AI Ranch podcast with Evalds Urtans
Mostly talking about AI, Pactum and selling to enterprises. It was recorded at the end of August, so some things are already likely stale!
Find the podcast on Youtube or your favourite podcast app.
Excerpts:
I’m not very surprised or disappointed by GPT-5, and that’s because the trajectory is actually quite straightforward. The scaling laws tell us that if you put 10x more compute and data in, the quality only improves logarithmically. So to get something that feels like a linear jump in intelligence, you have to keep putting exponentially more money into training. That works when you’re scaling from a million to ten million, but once you’re at billion-dollar runs, it becomes a capital question, not a research question.

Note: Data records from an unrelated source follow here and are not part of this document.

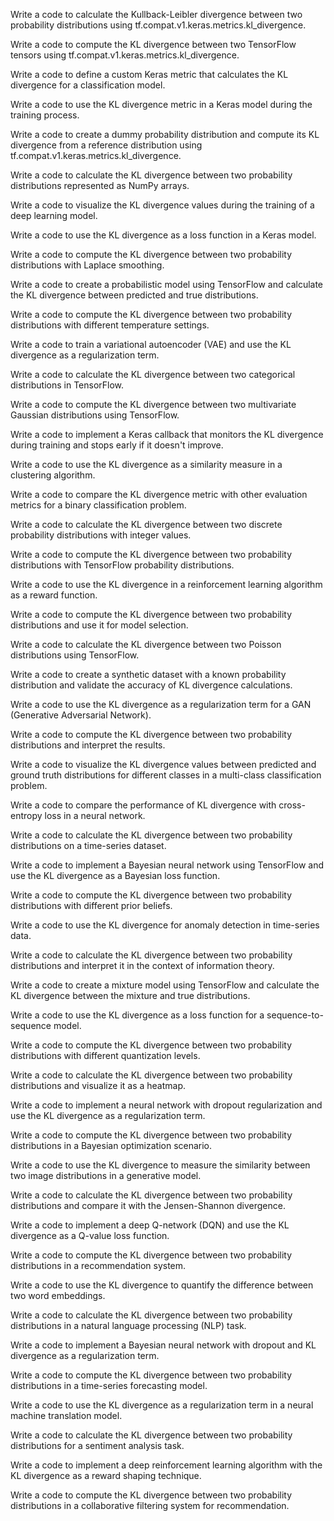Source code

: Write a code to calculate the Kullback-Leibler divergence between two probability distributions using tf.compat.v1.keras.metrics.kl_divergence.

Write a code to compute the KL divergence between two TensorFlow tensors using tf.compat.v1.keras.metrics.kl_divergence.

Write a code to define a custom Keras metric that calculates the KL divergence for a classification model.

Write a code to use the KL divergence metric in a Keras model during the training process.

Write a code to create a dummy probability distribution and compute its KL divergence from a reference distribution using tf.compat.v1.keras.metrics.kl_divergence.

Write a code to calculate the KL divergence between two probability distributions represented as NumPy arrays.

Write a code to visualize the KL divergence values during the training of a deep learning model.

Write a code to use the KL divergence as a loss function in a Keras model.

Write a code to compute the KL divergence between two probability distributions with Laplace smoothing.

Write a code to create a probabilistic model using TensorFlow and calculate the KL divergence between predicted and true distributions.

Write a code to compute the KL divergence between two probability distributions with different temperature settings.

Write a code to train a variational autoencoder (VAE) and use the KL divergence as a regularization term.

Write a code to calculate the KL divergence between two categorical distributions in TensorFlow.

Write a code to compute the KL divergence between two multivariate Gaussian distributions using TensorFlow.

Write a code to implement a Keras callback that monitors the KL divergence during training and stops early if it doesn't improve.

Write a code to use the KL divergence as a similarity measure in a clustering algorithm.

Write a code to compare the KL divergence metric with other evaluation metrics for a binary classification problem.

Write a code to calculate the KL divergence between two discrete probability distributions with integer values.

Write a code to compute the KL divergence between two probability distributions with TensorFlow probability distributions.

Write a code to use the KL divergence in a reinforcement learning algorithm as a reward function.

Write a code to compute the KL divergence between two probability distributions and use it for model selection.

Write a code to calculate the KL divergence between two Poisson distributions using TensorFlow.

Write a code to create a synthetic dataset with a known probability distribution and validate the accuracy of KL divergence calculations.

Write a code to use the KL divergence as a regularization term for a GAN (Generative Adversarial Network).

Write a code to compute the KL divergence between two probability distributions and interpret the results.

Write a code to visualize the KL divergence values between predicted and ground truth distributions for different classes in a multi-class classification problem.

Write a code to compare the performance of KL divergence with cross-entropy loss in a neural network.

Write a code to calculate the KL divergence between two probability distributions on a time-series dataset.

Write a code to implement a Bayesian neural network using TensorFlow and use the KL divergence as a Bayesian loss function.

Write a code to compute the KL divergence between two probability distributions with different prior beliefs.

Write a code to use the KL divergence for anomaly detection in time-series data.

Write a code to calculate the KL divergence between two probability distributions and interpret it in the context of information theory.

Write a code to create a mixture model using TensorFlow and calculate the KL divergence between the mixture and true distributions.

Write a code to use the KL divergence as a loss function for a sequence-to-sequence model.

Write a code to compute the KL divergence between two probability distributions with different quantization levels.

Write a code to calculate the KL divergence between two probability distributions and visualize it as a heatmap.

Write a code to implement a neural network with dropout regularization and use the KL divergence as a regularization term.

Write a code to compute the KL divergence between two probability distributions in a Bayesian optimization scenario.

Write a code to use the KL divergence to measure the similarity between two image distributions in a generative model.

Write a code to calculate the KL divergence between two probability distributions and compare it with the Jensen-Shannon divergence.

Write a code to implement a deep Q-network (DQN) and use the KL divergence as a Q-value loss function.

Write a code to compute the KL divergence between two probability distributions in a recommendation system.

Write a code to use the KL divergence to quantify the difference between two word embeddings.

Write a code to calculate the KL divergence between two probability distributions in a natural language processing (NLP) task.

Write a code to implement a Bayesian neural network with dropout and KL divergence as a regularization term.

Write a code to compute the KL divergence between two probability distributions in a time-series forecasting model.

Write a code to use the KL divergence as a regularization term in a neural machine translation model.

Write a code to calculate the KL divergence between two probability distributions for a sentiment analysis task.

Write a code to implement a deep reinforcement learning algorithm with the KL divergence as a reward shaping technique.

Write a code to compute the KL divergence between two probability distributions in a collaborative filtering system for recommendation.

According to Karpathy, the progress in 2025 mostly came from post-training in verifiable environments like math and code -- from his excellent 2025 LLM Year in Review.
And talking in more detail about the MIT AI negotiation competition:
I went into the MIT negotiation competition thinking I’d be building an agent in code—defining logic, guardrails, strategies. Then I discovered it was basically a prompting competition. You only had access to a text box, and your prompt was glued into a much larger system prompt you couldn’t see. So instead of building the best negotiator, I started exploring how fragile open-ended LLM negotiations really are, and ended up ‘negotiating’ by hacking the prompt—getting the other AI to reveal its limits or even accept deals it was never supposed to.
And:
This competition made it very obvious why we don’t do open-ended LLM negotiations in production. When everything is free text, you barely have control over behavior, and small quirks in formatting or interpretation can completely break the system. It’s not that the model is malicious—it’s that it’s not thinking like a human. It’s just following probabilities, and that makes these kinds of agent setups extremely fragile.
Since the competition (January 2025) the models have become better at avoiding these kinds of attacks.
Evalds also brought up a concern from boardrooms regarding building on top of something that is lossmaking in the billions. Here's my response:
Well, the money has to come from somewhere, but that doesn’t necessarily mean it comes from the consumer. It could also be that companies go bankrupt or just take the loss. If you look at the late 90s and early 2000s, when undersea optical cables were laid between continents, there was massive overbuilding. Way too much capacity. What happened wasn’t that internet traffic suddenly became extremely expensive. Instead, the companies that overbuilt went bankrupt or absorbed the losses.
I think what’s actually loss-making is the training, not the inference. Inference is not necessarily unit-negative. Once a model is trained — even if the original company shuts down — someone else can still run inference on it. Especially if it’s open source. The model doesn’t disappear.
And even if you build on a specific provider and they shut down or change pricing drastically, the market is extremely competitive right now. The frontier models are very close to each other. So I’m not worried about dependency in that sense. If we build on Gemini, for example, and Google raises prices 100x or shuts it down, I know I can find an alternative that’s close enough — including open-source models.